LINCOLN, Neb. — Accidental medicine poisoning sends a child under age six to an emergency room every nine minutes in this country - and every 12 days, an incident is fatal.

The Nebraska Regional Poison Center says it handles nearly 40,000 calls a year, and more than half involve children under age five. Morag Mackay, director of research with the group Safe Kids Worldwide, said many poisonings are the result of accidental ingestion of medications.

"Parents often don't realize how quickly these events can occur,” Mackay said. “And whether the child is at home or maybe visiting grandma and grandpa, you can be supervising your child and you turn around for just a couple of minutes, and when you turn back, the child has access to medicine if it's not stored safely."
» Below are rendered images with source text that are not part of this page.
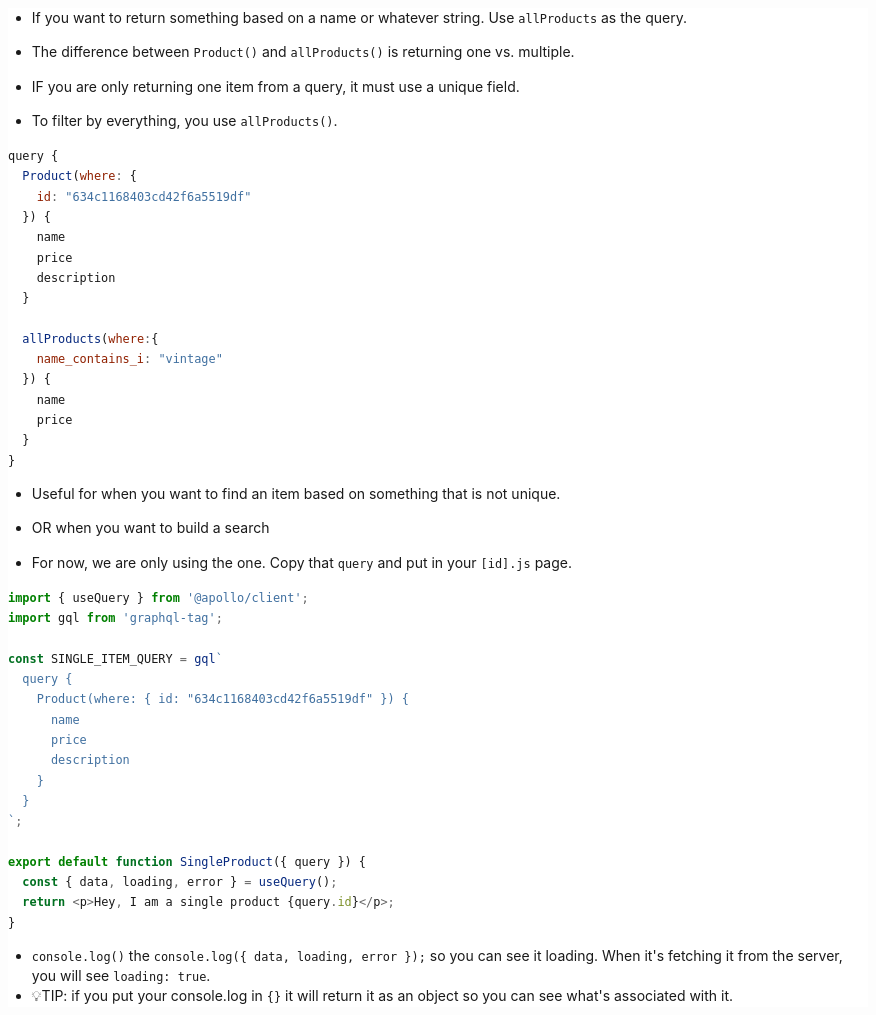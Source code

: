 - If you want to return something based on a name or whatever string. Use `allProducts` as the query.
- The difference between `Product()` and `allProducts()` is returning one vs. multiple.
- IF you are only returning one item from a query, it must use a unique field.

- To filter by everything, you use `allProducts()`.

```JAVASCRIPT
query {
  Product(where: {
    id: "634c1168403cd42f6a5519df"
  }) {
    name
    price
    description
  }
  
  allProducts(where:{
    name_contains_i: "vintage"
  }) {
    name
    price
  }
}
```

- Useful for when you want to find an item based on something that is not unique.
- OR when you want to build a search

- For now, we are only using the one. Copy that `query` and put in your `[id].js` page.

```JAVASCRIPT
import { useQuery } from '@apollo/client';
import gql from 'graphql-tag';

const SINGLE_ITEM_QUERY = gql`
  query {
    Product(where: { id: "634c1168403cd42f6a5519df" }) {
      name
      price
      description
    }
  }
`;

export default function SingleProduct({ query }) {
  const { data, loading, error } = useQuery();
  return <p>Hey, I am a single product {query.id}</p>;
}
```

- `console.log()` the `console.log({ data, loading, error });` so you can see it loading. When it's fetching it from the server, you will see `loading: true`.
- 💡TIP: if you put your console.log in `{}` it will return it as an object so you can see what's associated with it.
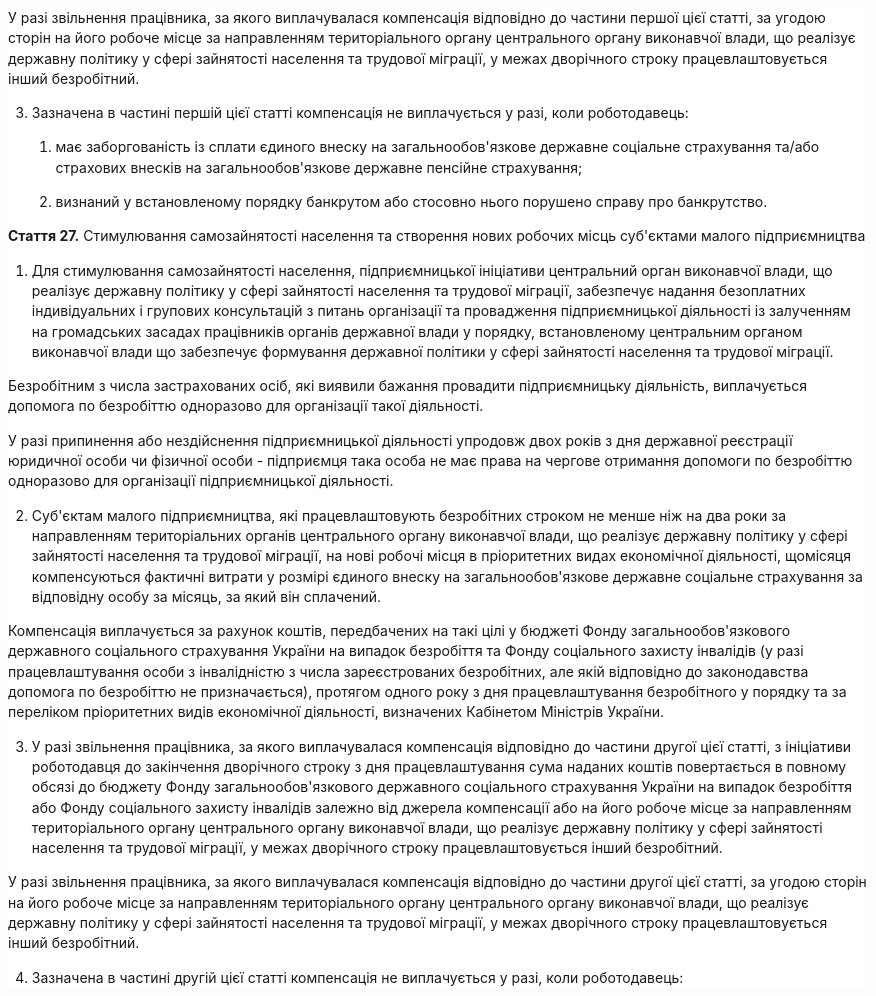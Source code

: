 У разі звільнення працівника, за якого виплачувалася компенсація відповідно до частини першої цієї статті, за угодою сторін на його робоче місце за направленням територіального органу центрального органу виконавчої влади, що реалізує державну політику у сфері зайнятості населення та трудової міграції, у межах дворічного строку працевлаштовується інший безробітний.

3. Зазначена в частині першій цієї статті компенсація не виплачується у разі, коли роботодавець:

    1) має заборгованість із сплати єдиного внеску на загальнообов'язкове державне соціальне страхування та/або страхових внесків на загальнообов'язкове державне пенсійне страхування;

    2) визнаний у встановленому порядку банкрутом або стосовно нього порушено справу про банкрутство.

**Стаття 27.** Стимулювання самозайнятості населення та створення нових робочих місць суб'єктами малого підприємництва

1. Для стимулювання самозайнятості населення, підприємницької ініціативи центральний орган виконавчої влади, що реалізує державну політику у сфері зайнятості населення та трудової міграції, забезпечує надання безоплатних індивідуальних і групових консультацій з питань організації та провадження підприємницької діяльності із залученням на громадських засадах працівників органів державної влади у порядку, встановленому центральним органом виконавчої влади що забезпечує формування державної політики у сфері зайнятості населення та трудової міграції.

Безробітним з числа застрахованих осіб, які виявили бажання провадити підприємницьку діяльність, виплачується допомога по безробіттю одноразово для організації такої діяльності.

У разі припинення або нездійснення підприємницької діяльності упродовж двох років з дня державної реєстрації юридичної особи чи фізичної особи - підприємця така особа не має права на чергове отримання допомоги по безробіттю одноразово для організації підприємницької діяльності.

2. Суб'єктам малого підприємництва, які працевлаштовують безробітних строком не менше ніж на два роки за направленням територіальних органів центрального органу виконавчої влади, що реалізує державну політику у сфері зайнятості населення та трудової міграції, на нові робочі місця в пріоритетних видах економічної діяльності, щомісяця компенсуються фактичні витрати у розмірі єдиного внеску на загальнообов'язкове державне соціальне страхування за відповідну особу за місяць, за який він сплачений.

Компенсація виплачується за рахунок коштів, передбачених на такі цілі у бюджеті Фонду загальнообов'язкового державного соціального страхування України на випадок безробіття та Фонду соціального захисту інвалідів (у разі працевлаштування особи з інвалідністю з числа зареєстрованих безробітних, але якій відповідно до законодавства допомога по безробіттю не призначається), протягом одного року з дня працевлаштування безробітного у порядку та за переліком пріоритетних видів економічної діяльності, визначених Кабінетом Міністрів України.

3. У разі звільнення працівника, за якого виплачувалася компенсація відповідно до частини другої цієї статті, з ініціативи роботодавця до закінчення дворічного строку з дня працевлаштування сума наданих коштів повертається в повному обсязі до бюджету Фонду загальнообов'язкового державного соціального страхування України на випадок безробіття або Фонду соціального захисту інвалідів залежно від джерела компенсації або на його робоче місце за направленням територіального органу центрального органу виконавчої влади, що реалізує державну політику у сфері зайнятості населення та трудової міграції, у межах дворічного строку працевлаштовується інший безробітний.

У разі звільнення працівника, за якого виплачувалася компенсація відповідно до частини другої цієї статті, за угодою сторін на його робоче місце за направленням територіального органу центрального органу виконавчої влади, що реалізує державну політику у сфері зайнятості населення та трудової міграції, у межах дворічного строку працевлаштовується інший безробітний.

4. Зазначена в частині другій цієї статті компенсація не виплачується у разі, коли роботодавець:
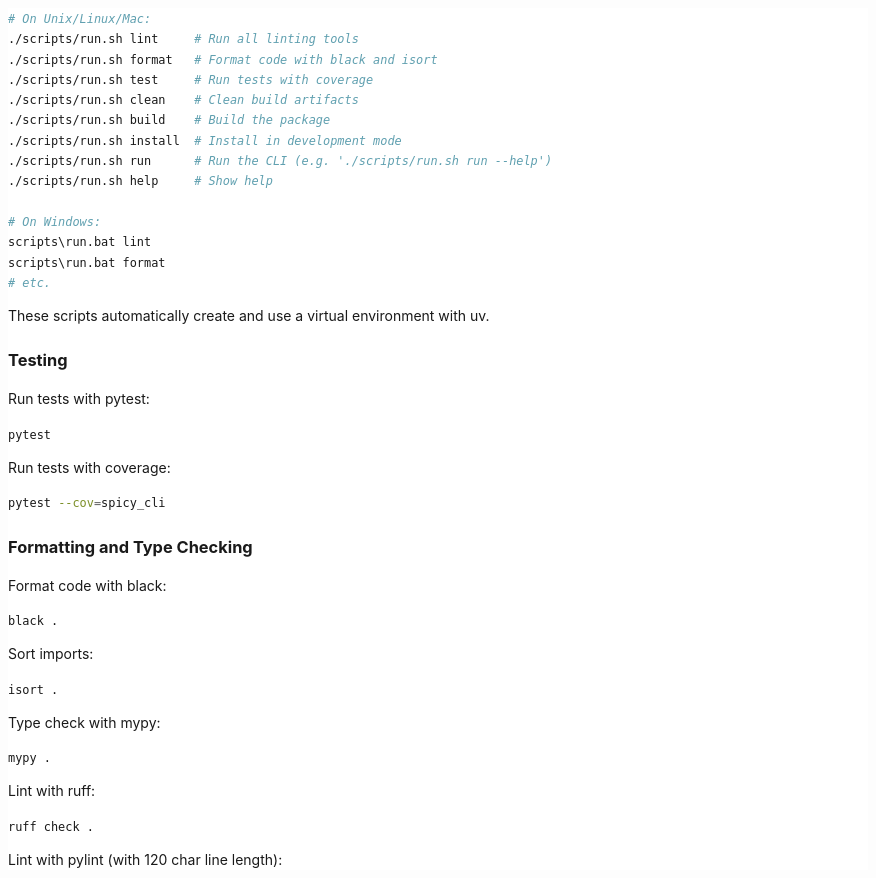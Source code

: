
 ```bash
# On Unix/Linux/Mac:
./scripts/run.sh lint     # Run all linting tools
./scripts/run.sh format   # Format code with black and isort
./scripts/run.sh test     # Run tests with coverage
./scripts/run.sh clean    # Clean build artifacts
./scripts/run.sh build    # Build the package
./scripts/run.sh install  # Install in development mode
./scripts/run.sh run      # Run the CLI (e.g. './scripts/run.sh run --help')
./scripts/run.sh help     # Show help

# On Windows:
scripts\run.bat lint
scripts\run.bat format
# etc.
```

These scripts automatically create and use a virtual environment with uv.

### Testing

Run tests with pytest:

```bash
pytest
```

Run tests with coverage:

```bash
pytest --cov=spicy_cli
```

### Formatting and Type Checking

Format code with black:

```bash
black .
```

Sort imports:

```bash
isort .
```

Type check with mypy:

```bash
mypy .
```

Lint with ruff:

```bash
ruff check .
```

Lint with pylint (with 120 char line length):

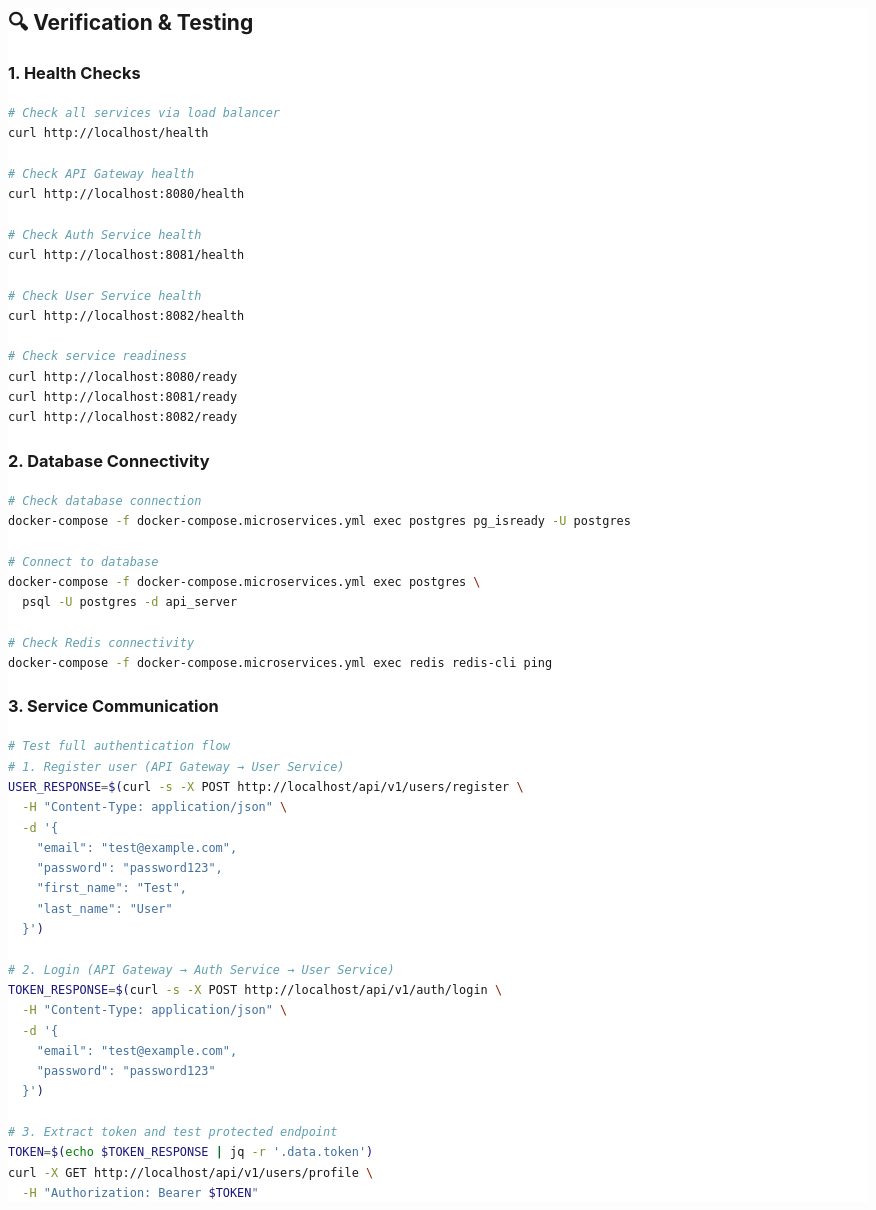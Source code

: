 ## 🔍 Verification & Testing

### 1. Health Checks
```bash
# Check all services via load balancer
curl http://localhost/health

# Check API Gateway health
curl http://localhost:8080/health

# Check Auth Service health
curl http://localhost:8081/health

# Check User Service health
curl http://localhost:8082/health

# Check service readiness
curl http://localhost:8080/ready
curl http://localhost:8081/ready
curl http://localhost:8082/ready
```

### 2. Database Connectivity
```bash
# Check database connection
docker-compose -f docker-compose.microservices.yml exec postgres pg_isready -U postgres

# Connect to database
docker-compose -f docker-compose.microservices.yml exec postgres \
  psql -U postgres -d api_server

# Check Redis connectivity
docker-compose -f docker-compose.microservices.yml exec redis redis-cli ping
```

### 3. Service Communication
```bash
# Test full authentication flow
# 1. Register user (API Gateway → User Service)
USER_RESPONSE=$(curl -s -X POST http://localhost/api/v1/users/register \
  -H "Content-Type: application/json" \
  -d '{
    "email": "test@example.com",
    "password": "password123",
    "first_name": "Test",
    "last_name": "User"
  }')

# 2. Login (API Gateway → Auth Service → User Service)
TOKEN_RESPONSE=$(curl -s -X POST http://localhost/api/v1/auth/login \
  -H "Content-Type: application/json" \
  -d '{
    "email": "test@example.com",
    "password": "password123"
  }')

# 3. Extract token and test protected endpoint
TOKEN=$(echo $TOKEN_RESPONSE | jq -r '.data.token')
curl -X GET http://localhost/api/v1/users/profile \
  -H "Authorization: Bearer $TOKEN"
```

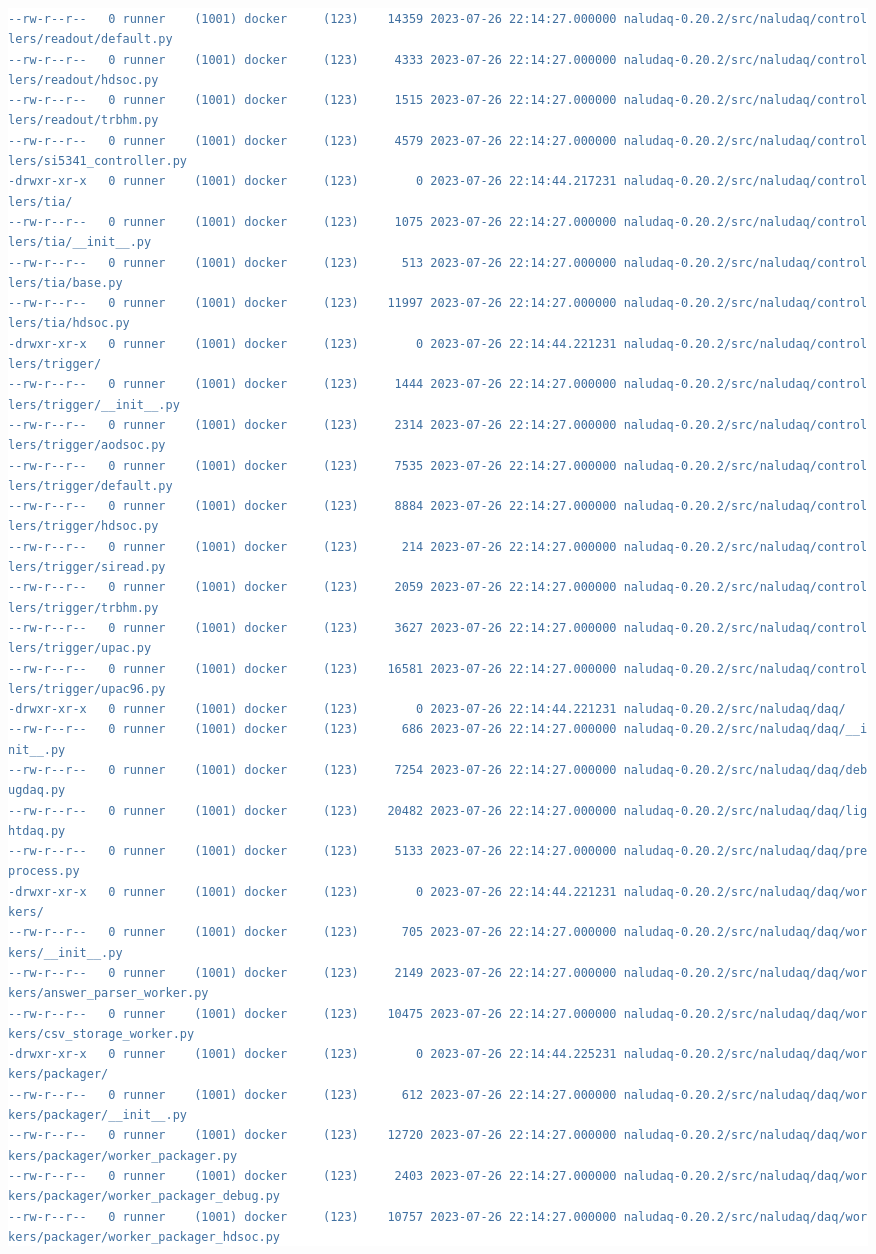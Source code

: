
 ```diff
--rw-r--r--   0 runner    (1001) docker     (123)    14359 2023-07-26 22:14:27.000000 naludaq-0.20.2/src/naludaq/controllers/readout/default.py
--rw-r--r--   0 runner    (1001) docker     (123)     4333 2023-07-26 22:14:27.000000 naludaq-0.20.2/src/naludaq/controllers/readout/hdsoc.py
--rw-r--r--   0 runner    (1001) docker     (123)     1515 2023-07-26 22:14:27.000000 naludaq-0.20.2/src/naludaq/controllers/readout/trbhm.py
--rw-r--r--   0 runner    (1001) docker     (123)     4579 2023-07-26 22:14:27.000000 naludaq-0.20.2/src/naludaq/controllers/si5341_controller.py
-drwxr-xr-x   0 runner    (1001) docker     (123)        0 2023-07-26 22:14:44.217231 naludaq-0.20.2/src/naludaq/controllers/tia/
--rw-r--r--   0 runner    (1001) docker     (123)     1075 2023-07-26 22:14:27.000000 naludaq-0.20.2/src/naludaq/controllers/tia/__init__.py
--rw-r--r--   0 runner    (1001) docker     (123)      513 2023-07-26 22:14:27.000000 naludaq-0.20.2/src/naludaq/controllers/tia/base.py
--rw-r--r--   0 runner    (1001) docker     (123)    11997 2023-07-26 22:14:27.000000 naludaq-0.20.2/src/naludaq/controllers/tia/hdsoc.py
-drwxr-xr-x   0 runner    (1001) docker     (123)        0 2023-07-26 22:14:44.221231 naludaq-0.20.2/src/naludaq/controllers/trigger/
--rw-r--r--   0 runner    (1001) docker     (123)     1444 2023-07-26 22:14:27.000000 naludaq-0.20.2/src/naludaq/controllers/trigger/__init__.py
--rw-r--r--   0 runner    (1001) docker     (123)     2314 2023-07-26 22:14:27.000000 naludaq-0.20.2/src/naludaq/controllers/trigger/aodsoc.py
--rw-r--r--   0 runner    (1001) docker     (123)     7535 2023-07-26 22:14:27.000000 naludaq-0.20.2/src/naludaq/controllers/trigger/default.py
--rw-r--r--   0 runner    (1001) docker     (123)     8884 2023-07-26 22:14:27.000000 naludaq-0.20.2/src/naludaq/controllers/trigger/hdsoc.py
--rw-r--r--   0 runner    (1001) docker     (123)      214 2023-07-26 22:14:27.000000 naludaq-0.20.2/src/naludaq/controllers/trigger/siread.py
--rw-r--r--   0 runner    (1001) docker     (123)     2059 2023-07-26 22:14:27.000000 naludaq-0.20.2/src/naludaq/controllers/trigger/trbhm.py
--rw-r--r--   0 runner    (1001) docker     (123)     3627 2023-07-26 22:14:27.000000 naludaq-0.20.2/src/naludaq/controllers/trigger/upac.py
--rw-r--r--   0 runner    (1001) docker     (123)    16581 2023-07-26 22:14:27.000000 naludaq-0.20.2/src/naludaq/controllers/trigger/upac96.py
-drwxr-xr-x   0 runner    (1001) docker     (123)        0 2023-07-26 22:14:44.221231 naludaq-0.20.2/src/naludaq/daq/
--rw-r--r--   0 runner    (1001) docker     (123)      686 2023-07-26 22:14:27.000000 naludaq-0.20.2/src/naludaq/daq/__init__.py
--rw-r--r--   0 runner    (1001) docker     (123)     7254 2023-07-26 22:14:27.000000 naludaq-0.20.2/src/naludaq/daq/debugdaq.py
--rw-r--r--   0 runner    (1001) docker     (123)    20482 2023-07-26 22:14:27.000000 naludaq-0.20.2/src/naludaq/daq/lightdaq.py
--rw-r--r--   0 runner    (1001) docker     (123)     5133 2023-07-26 22:14:27.000000 naludaq-0.20.2/src/naludaq/daq/preprocess.py
-drwxr-xr-x   0 runner    (1001) docker     (123)        0 2023-07-26 22:14:44.221231 naludaq-0.20.2/src/naludaq/daq/workers/
--rw-r--r--   0 runner    (1001) docker     (123)      705 2023-07-26 22:14:27.000000 naludaq-0.20.2/src/naludaq/daq/workers/__init__.py
--rw-r--r--   0 runner    (1001) docker     (123)     2149 2023-07-26 22:14:27.000000 naludaq-0.20.2/src/naludaq/daq/workers/answer_parser_worker.py
--rw-r--r--   0 runner    (1001) docker     (123)    10475 2023-07-26 22:14:27.000000 naludaq-0.20.2/src/naludaq/daq/workers/csv_storage_worker.py
-drwxr-xr-x   0 runner    (1001) docker     (123)        0 2023-07-26 22:14:44.225231 naludaq-0.20.2/src/naludaq/daq/workers/packager/
--rw-r--r--   0 runner    (1001) docker     (123)      612 2023-07-26 22:14:27.000000 naludaq-0.20.2/src/naludaq/daq/workers/packager/__init__.py
--rw-r--r--   0 runner    (1001) docker     (123)    12720 2023-07-26 22:14:27.000000 naludaq-0.20.2/src/naludaq/daq/workers/packager/worker_packager.py
--rw-r--r--   0 runner    (1001) docker     (123)     2403 2023-07-26 22:14:27.000000 naludaq-0.20.2/src/naludaq/daq/workers/packager/worker_packager_debug.py
--rw-r--r--   0 runner    (1001) docker     (123)    10757 2023-07-26 22:14:27.000000 naludaq-0.20.2/src/naludaq/daq/workers/packager/worker_packager_hdsoc.py
```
March is Poison Prevention Month and this week, March 18-24, is National Poison Prevention Week. The toll-free Poison Help Hotline is 800-222-1222.

Mackay said small children like to mimic adults, and might think medicine is candy because some is brightly colored. Because kids can be pretty curious and determined, she recommends medications be kept out of sight and out of reach, even if they're in child-resistant containers.

She explained parents might be a little confused about what child-resistant means.

"We found that half of them think child-resistant means child proof,” she said. “And in fact that is not the case. Child-resistant packaging is designed to make it harder for the child to get into the medicine, but it's not completely impossible."

Safe Kids Worldwide has released a report on efforts to educate people about accidental medicine poisonings. It finds headway is being made, but that there are still too many children being harmed.